What the task requires →
Find each line in the records below that contains the word "following", and copy it out.

[Excerpts from a dataset]
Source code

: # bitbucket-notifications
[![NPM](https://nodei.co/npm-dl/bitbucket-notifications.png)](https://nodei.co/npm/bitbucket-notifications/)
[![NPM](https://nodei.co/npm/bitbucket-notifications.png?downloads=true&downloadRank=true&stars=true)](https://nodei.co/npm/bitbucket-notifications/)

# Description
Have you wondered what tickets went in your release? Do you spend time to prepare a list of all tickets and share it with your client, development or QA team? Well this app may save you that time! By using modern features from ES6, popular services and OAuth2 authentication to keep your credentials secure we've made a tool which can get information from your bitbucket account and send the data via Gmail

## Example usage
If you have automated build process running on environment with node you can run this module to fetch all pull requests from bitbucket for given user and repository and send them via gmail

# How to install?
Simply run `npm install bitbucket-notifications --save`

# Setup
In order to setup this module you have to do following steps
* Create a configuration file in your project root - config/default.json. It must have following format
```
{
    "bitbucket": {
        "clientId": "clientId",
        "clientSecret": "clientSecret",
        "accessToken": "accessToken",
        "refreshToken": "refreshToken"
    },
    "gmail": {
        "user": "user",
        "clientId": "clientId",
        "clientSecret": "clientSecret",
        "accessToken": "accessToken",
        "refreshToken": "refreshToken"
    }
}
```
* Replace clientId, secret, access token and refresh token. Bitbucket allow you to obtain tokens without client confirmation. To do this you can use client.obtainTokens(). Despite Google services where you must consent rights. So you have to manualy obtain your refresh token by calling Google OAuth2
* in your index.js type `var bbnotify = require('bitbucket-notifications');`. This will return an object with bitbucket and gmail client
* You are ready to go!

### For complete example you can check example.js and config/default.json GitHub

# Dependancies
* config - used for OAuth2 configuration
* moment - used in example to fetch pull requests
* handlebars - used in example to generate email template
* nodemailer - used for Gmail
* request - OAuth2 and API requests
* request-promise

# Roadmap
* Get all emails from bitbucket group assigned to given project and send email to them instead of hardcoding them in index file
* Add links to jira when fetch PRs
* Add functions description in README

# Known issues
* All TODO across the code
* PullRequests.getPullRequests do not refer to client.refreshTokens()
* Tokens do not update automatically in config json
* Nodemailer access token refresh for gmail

Task result →
In order to setup this module you have to do following steps
* Create a configuration file in your project root - config/default.json. It must have following format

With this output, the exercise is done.